Words in numbers
By Mikhail Dubov
Just how well can a computer understand written language? We look at some of the latest advancements in machine learning and what it means for text analytics.
It is often remarked that the easier a task is a human, the harder it is to teach a machine to do it and vice versa. Computing the Taylor series expansion of a sinusoidal curve? Easy. Scanning a photo of a face and recognising that it’s angry? Not so much.
However, for the past decade things have started to change and that change is gathering pace. It all comes from the field of artificial neural networks, which might not be the first place you’d expect a revolution, since it’s a field that’s been around since transistors looked like this:
The brain is the ultimate machine
Artificial neural networks as the name implies are inspired by studies of the human brain, but implementing the brain’s vast computational power comes with some sizeable challenges. For example, the brain has 100 billion neurons, making 100 trillion connections on average.
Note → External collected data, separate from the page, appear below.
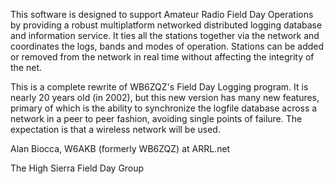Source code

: This software is designed to support Amateur Radio Field Day Operations by providing a robust multiplatform networked distributed logging database and information service. It ties all the stations together via the network and coordinates the logs, bands and modes of operation. Stations can be added or removed from the network in real time without affecting the integrity of the net.

This is a complete rewrite of WB6ZQZ's Field Day Logging program. It is nearly 20 years old (in 2002), but this new version has many new features, primary of which is the ability to synchronize the logfile database across a network in a peer to peer fashion, avoiding single points of failure.  The expectation is that a wireless network will be used.

Alan Biocca, W6AKB (formerly WB6ZQZ) at ARRL.net

The High Sierra Field Day Group
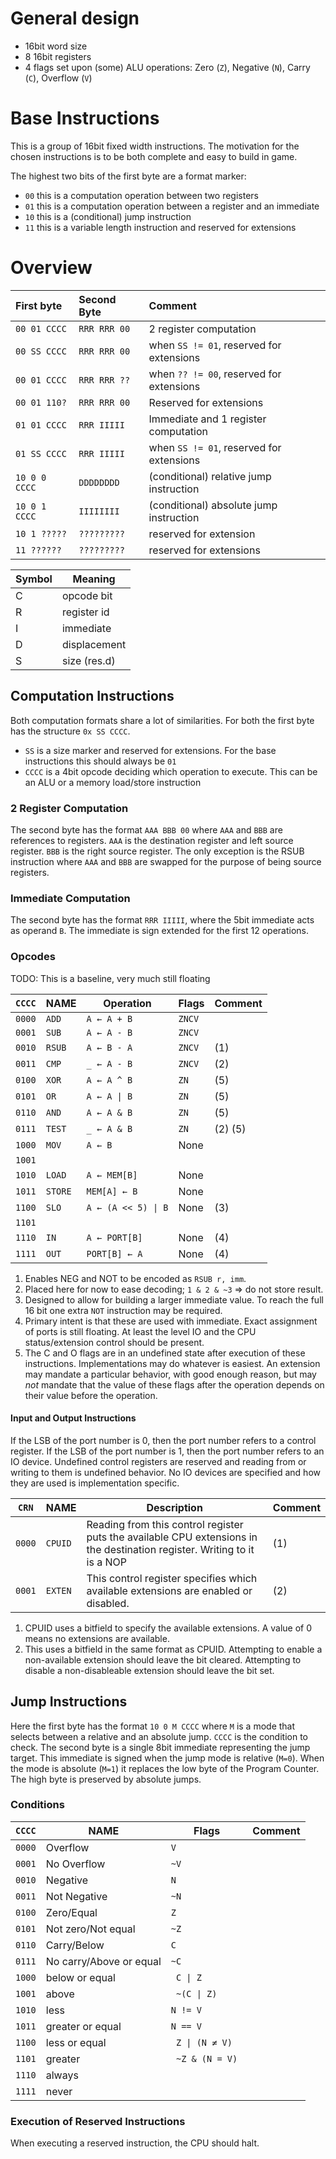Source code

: # General design

- 16bit word size
- 8 16bit registers
- 4 flags set upon (some) ALU operations: Zero (`Z`), Negative (`N`), Carry (`C`), Overflow (`V`)

# Base Instructions

This is a group of 16bit fixed width instructions. The motivation for the chosen instructions is to be both complete and
easy to build in game.

The highest two bits of the first byte are a format marker:

- `00` this is a computation operation between two registers
- `01` this is a computation operation between a register and an immediate
- `10` this is a (conditional) jump instruction
- `11` this is a variable length instruction and reserved for extensions

# Overview

| First byte    | Second Byte  | Comment                                  |
|:--------------|:-------------|:-----------------------------------------|
| `00 01 CCCC`  | `RRR RRR 00` | 2 register computation                   |
| `00 SS CCCC`  | `RRR RRR 00` | when `SS != 01`, reserved for extensions |
| `00 01 CCCC`  | `RRR RRR ??` | when `?? != 00`, reserved for extensions |
| `00 01 110?`  | `RRR RRR 00` | Reserved for extensions                  |
| `01 01 CCCC`  | `RRR IIIII`  | Immediate and 1 register computation     |
| `01 SS CCCC`  | `RRR IIIII`  | when `SS != 01`, reserved for extensions |
| `10 0 0 CCCC` | `DDDDDDDD`   | (conditional) relative jump instruction  |
| `10 0 1 CCCC` | `IIIIIIII`   | (conditional) absolute jump instruction  |
| `10 1 ?????`  | `?????????`  | reserved for extension                   |
| `11 ??????`   | `?????????`  | reserved for extensions                  |

| Symbol | Meaning      |
|--------|--------------|
|   C    | opcode bit   |
|   R    | register id  |
|   I    | immediate    |
|   D    | displacement |
|   S    | size (res.d) |


## Computation Instructions

Both computation formats share a lot of similarities. For both the first byte has the structure `0x SS CCCC`.

- `SS` is a size marker and reserved for extensions. For the base instructions this should always be `01`
- `CCCC` is a 4bit opcode deciding which operation to execute. This can be an ALU or a memory load/store instruction

### 2 Register Computation

The second byte has the format `AAA BBB 00` where `AAA` and `BBB` are references to registers. `AAA` is the destination register and left source register. `BBB` is the right source register. The only exception is the RSUB instruction where `AAA` and `BBB` are swapped for the purpose of being source registers.

### Immediate Computation

The second byte has the format `RRR IIIII`, where the 5bit immediate acts as
operand `B`. The immediate is sign extended for the first 12 operations.

### Opcodes

TODO: This is a baseline, very much still floating

| `CCCC` | NAME       | Operation                          | Flags  | Comment |
|--------|------------|------------------------------------|--------|---------|
| `0000` | `ADD`      | `A ← A + B`                        | `ZNCV` |         |
| `0001` | `SUB`      | `A ← A - B`                        | `ZNCV` |         |
| `0010` | `RSUB`     | `A ← B - A`                        | `ZNCV` | (1)     |
| `0011` | `CMP`      | `_ ← A - B`                        | `ZNCV` | (2)     |
| `0100` | `XOR`      | `A ← A ^ B`                        | `ZN`   | (5)     |
| `0101` | `OR`       | <code>A ← A &#124; B</code>        | `ZN`   | (5)     |
| `0110` | `AND`      | `A ← A & B`                        | `ZN`   | (5)     |
| `0111` | `TEST`     | `_ ← A & B`                        | `ZN`   | (2) (5) |
| `1000` | `MOV`      | `A ← B`                            | None   |         |
| `1001` |            |                                    |        |         |
| `1010` | `LOAD`     | `A ← MEM[B]`                       | None   |         |
| `1011` | `STORE`    | `MEM[A] ← B`                       | None   |         |
| `1100` | `SLO`      | <code>A ← (A << 5) &#124; B</code> | None   | (3)     |
| `1101` |            |                                    |        |         |
| `1110` | `IN`       | `A ← PORT[B]`                      | None   | (4)     |
| `1111` | `OUT`      | `PORT[B] ← A`                      | None   | (4)     |


1) Enables NEG and NOT to be encoded as `RSUB r, imm`.
2) Placed here for now to ease decoding; `1 & 2 & ~3` => do not store result.
3) Designed to allow for building a larger immediate value. To reach the full 16 bit one extra `NOT` instruction may be required.
4) Primary intent is that these are used with immediate. Exact assignment of ports is still floating. At least the level IO and the CPU status/extension control should be present.
5) The C and O flags are in an undefined state after execution of these instructions. Implementations may do whatever is easiest. An extension may mandate a particular behavior, with good enough reason, but may *not* mandate that the value of these flags after the operation depends on their value before the operation.

#### Input and Output Instructions

If the LSB of the port number is 0, then the port number refers to a control register. If the LSB of the port number is 1, then the port number refers to an IO device. Undefined control registers are reserved and reading from or writing to them is undefined behavior. No IO devices are specified and how they are used is implementation specific.

| `CRN`  | NAME       | Description                                                                                                              | Comment |
|--------|------------|--------------------------------------------------------------------------------------------------------------------------|---------|
| `0000` | `CPUID`    | Reading from this control register puts the available CPU extensions in the destination register. Writing to it is a NOP | (1)     |
| `0001` | `EXTEN`    | This control register specifies which available extensions are enabled or disabled.                                      | (2)     |

1) CPUID uses a bitfield to specify the available extensions. A value of 0 means no extensions are available.
2) This uses a bitfield in the same format as CPUID. Attempting to enable a non-available extension should leave the bit cleared. Attempting to disable a non-disableable extension should leave the bit set.

## Jump Instructions

Here the first byte has the format `10 0 M CCCC` where `M` is a mode that selects between a relative and an absolute jump. `CCCC` is the condition to check. The second byte is a single 8bit immediate representing the jump target. This immediate is signed when the jump mode is relative (`M=0`). When the mode is absolute (`M=1`) it replaces the low byte of the Program Counter. The high byte is preserved by absolute jumps.

### Conditions


| `CCCC` | NAME                    | Flags                            | Comment |
|--------|-------------------------|----------------------------------|---------|
| `0000` | Overflow                | `V`                              |         |
| `0001` | No Overflow             | `~V`                             |         |
| `0010` | Negative                | `N`                              |         |
| `0011` | Not Negative            | `~N`                             |         |
| `0100` | Zero/Equal              | `Z`                              |         |
| `0101` | Not zero/Not equal      | `~Z`                             |         |
| `0110` | Carry/Below             | `C`                              |         |
| `0111` | No carry/Above or equal | `~C`                             |         |
| `1000` | below or equal          | <code> C &#124; Z</code>         |         |
| `1001` | above                   | <code> ~(C &#124; Z) </code>     |         |
| `1010` | less                    | `N != V`                         |         |
| `1011` | greater or equal        | `N == V`                         |         |
| `1100` | less or equal           | <code> Z &#124; (N ≠ V) </code>  |         |
| `1101` | greater                 | <code> ~Z &amp; (N = V) </code>  |         |
| `1110` | always                  |                                  |         |
| `1111` | never                   |                                  |         |

### Execution of Reserved Instructions

When executing a reserved instruction, the CPU should halt.
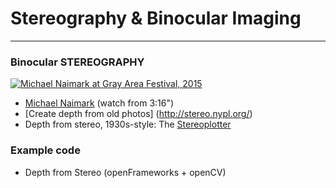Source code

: # Stereography & Binocular Imaging

---

### Binocular STEREOGRAPHY

[![Michael Naimark at Gray Area Festival, 2015](http://img.youtube.com/vi/w-WPUus4Ebo/0.jpg)](http://www.youtube.com/watch?v=w-WPUus4Ebo)

* [Michael Naimark](https://www.youtube.com/watch?v=w-WPUus4Ebo) (watch from 3:16")
* [Create depth from old photos] (http://stereo.nypl.org/)
* Depth from stereo, 1930s-style: The [Stereoplotter](https://en.wikipedia.org/wiki/Stereoplotter)

### Example code

* Depth from Stereo (openFrameworks + openCV)
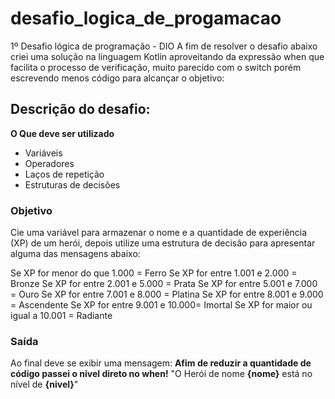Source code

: # desafio_logica_de_progamacao
1º Desafio lógica de programação - DIO
A fim de resolver o desafio abaixo criei uma solução na linguagem Kotlin aproveitando da expressão when que facilita o processo de verificação, muito parecido com o switch porém escrevendo menos código para alcançar o objetivo:

## Descrição do desafio:

**O Que deve ser utilizado**

- Variáveis
- Operadores
- Laços de repetição
- Estruturas de decisões

### Objetivo
Cie uma variável para armazenar o nome e a quantidade de experiência (XP) de um herói, depois utilize uma estrutura de decisão para apresentar alguma das mensagens abaixo:

Se XP for menor do que 1.000 = Ferro
Se XP for entre 1.001 e 2.000 = Bronze
Se XP for entre 2.001 e 5.000 = Prata
Se XP for entre 5.001 e 7.000 = Ouro
Se XP for entre 7.001 e 8.000 = Platina
Se XP for entre 8.001 e 9.000 = Ascendente
Se XP for entre 9.001 e 10.000= Imortal
Se XP for maior ou igual a 10.001 = Radiante

### Saída

Ao final deve se exibir uma mensagem:
**Afim de reduzir a quantidade de código passei o nivel direto no when!** 
"O Herói de nome **{nome}** está no nível de **{nivel}**"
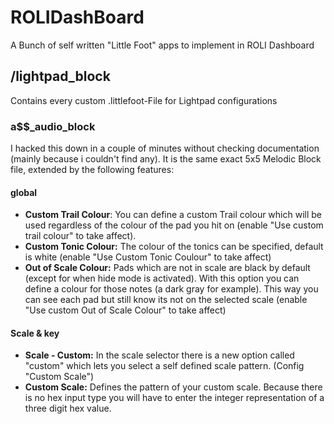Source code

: # ROLIDashBoard
A Bunch of self written "Little Foot" apps to implement in ROLI Dashboard

## /lightpad_block

Contains every custom .littlefoot-File for Lightpad configurations

### a$$_audio_block

I hacked this down in a couple of minutes without checking documentation (mainly because i couldn't find any). It is the same exact 5x5 Melodic Block file, extended by the following features:

#### global
- **Custom Trail Colour**:
You can define a custom Trail colour which will be used regardless of the colour of the pad you hit on (enable "Use custom  trail colour" to take affect).
- **Custom Tonic Colour:** The colour of the tonics can be specified, default is white (enable "Use Custom Tonic Coulour" to take affect)
- **Out of Scale Colour:** Pads which are not in scale are black by default (except for when hide mode is activated). With this option you can define a colour for those notes (a dark gray for example). This way you can see each pad but still know its not on the selected scale (enable "Use custom Out of Scale Colour" to take affect)

#### Scale & key
- **Scale - Custom:** In the scale selector there is a new option called "custom" which lets you select a self defined scale pattern. (Config "Custom Scale")
- **Custom Scale:** Defines the pattern of your custom scale. Because there is no hex input type you will have to enter the integer representation of a three digit hex value.
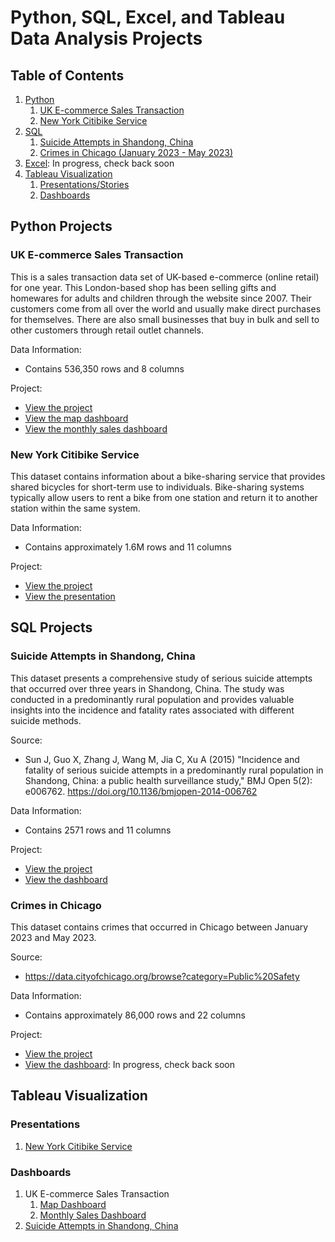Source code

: # Python, SQL, Excel, and Tableau Data Analysis Projects

## Table of Contents

1. [Python](#Python-Projects)
   1. [UK E-commerce Sales Transaction](#uk-e-commerce-sales-transaction)
   2. [New York Citibike Service](#New-York-Citibike-Service)
2. [SQL](#sql-projects)
   1. [Suicide Attempts in Shandong, China](#suicide-attempts-in-shandong-china)
   2. [Crimes in Chicago (January 2023 - May 2023)](#crimes-in-chicago)
3. [Excel](https://www.github.com): In progress, check back soon
4. [Tableau Visualization](#Tableau-Visualization)
   1. [Presentations/Stories](#Presentations)
   2. [Dashboards](#Dashboards)

## Python Projects
### UK E-commerce Sales Transaction
This is a sales transaction data set of UK-based e-commerce (online retail) for one year. This London-based shop has been selling gifts and homewares for adults and children through the website since 2007. Their customers come from all over the world and usually make direct purchases for themselves. There are also small businesses that buy in bulk and sell to other customers through retail outlet channels.

Data Information:
- Contains 536,350 rows and 8 columns

Project:
- [View the project](https://github.com/huskyyyboy/Data-Analysis-Portfolio/tree/master/Python/UK%20Sales%20Transaction)
- [View the map dashboard](https://public.tableau.com/app/profile/eywick.francis/viz/UKE-commerceMapDashboard/MapSalesDashboard)
- [View the monthly sales dashboard](https://public.tableau.com/app/profile/eywick.francis/viz/UKE-commerceMonthlySalesDashboard/MonthlySalesDashboard)

### New York Citibike Service
This dataset contains information about a bike-sharing service that provides shared bicycles for short-term use to individuals. Bike-sharing systems typically allow users to rent a bike from one station and return it to another station within the same system.

Data Information:
- Contains approximately 1.6M rows and 11 columns

Project:
- [View the project](https://github.com/huskyyyboy/Data-Analysis-Portfolio/tree/master/Python/NY%20Bike%20Sharing%20Service)
- [View the presentation](https://public.tableau.com/app/profile/eywick.francis/viz/NYCitibike-BikeSharingPresentation/CitiBikePresentation)

## SQL Projects
### Suicide Attempts in Shandong, China
This dataset presents a comprehensive study of serious suicide attempts that occurred over three years in Shandong, China. The study was conducted in a predominantly rural population and provides valuable insights into the incidence and fatality rates associated with different suicide methods.

Source:
- Sun J, Guo X, Zhang J, Wang M, Jia C, Xu A (2015) "Incidence and fatality of serious suicide attempts in a predominantly rural population in Shandong, China: a public health surveillance study," BMJ Open 5(2): e006762. https://doi.org/10.1136/bmjopen-2014-006762

Data Information:
- Contains 2571 rows and 11 columns

Project:
- [View the project](https://github.com/huskyyyboy/Data-Analysis-Portfolio/tree/master/SQL/Suicide%20Attempts%20in%20Shandong%20China)
- [View the dashboard](https://public.tableau.com/app/profile/eywick.francis/viz/SuicideCasesDashboard/SuicideCasesDashboard)

### Crimes in Chicago
This dataset contains crimes that occurred in Chicago between January 2023 and May 2023.

Source:
- https://data.cityofchicago.org/browse?category=Public%20Safety

Data Information:
- Contains approximately 86,000 rows and 22 columns

Project:
- [View the project](https://github.com/captaineywick/Data-Analysis-Portfolio/tree/master/SQL/Crimes%20in%20Chicago%202023)
- [View the dashboard](https://github.com/): In progress, check back soon

## Tableau Visualization
### Presentations
1. [New York Citibike Service](https://public.tableau.com/app/profile/eywick.francis/viz/NYCitibike-BikeSharingPresentation/CitiBikePresentation)

### Dashboards
1. UK E-commerce Sales Transaction
   1. [Map Dashboard](https://public.tableau.com/app/profile/eywick.francis/viz/UKE-commerceMapDashboard/MapSalesDashboard)
   2. [Monthly Sales Dashboard](https://public.tableau.com/app/profile/eywick.francis/viz/UKE-commerceMonthlySalesDashboard/MonthlySalesDashboard)
2. [Suicide Attempts in Shandong, China](https://public.tableau.com/app/profile/eywick.francis/viz/SuicideCasesDashboard/SuicideCasesDashboard)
Advances in hardware have been indispensable, with the largest artificial networks now containing around 30 billion parameters, which are roughly analogous to connections. Traditional methods rarely go beyond a few thousand parameters, limiting their ability to model the complexities of natural language, for example.
But size is not a panacea. The modern day reincarnation of artificial neural nets, known as ‘deep learning’ owes a large part of its existence to subtle changes in the mathematical equations which govern the behaviour of these networks. In particular, differential calculus is a familiar sight when reading many of the ground-breaking papers written in the area.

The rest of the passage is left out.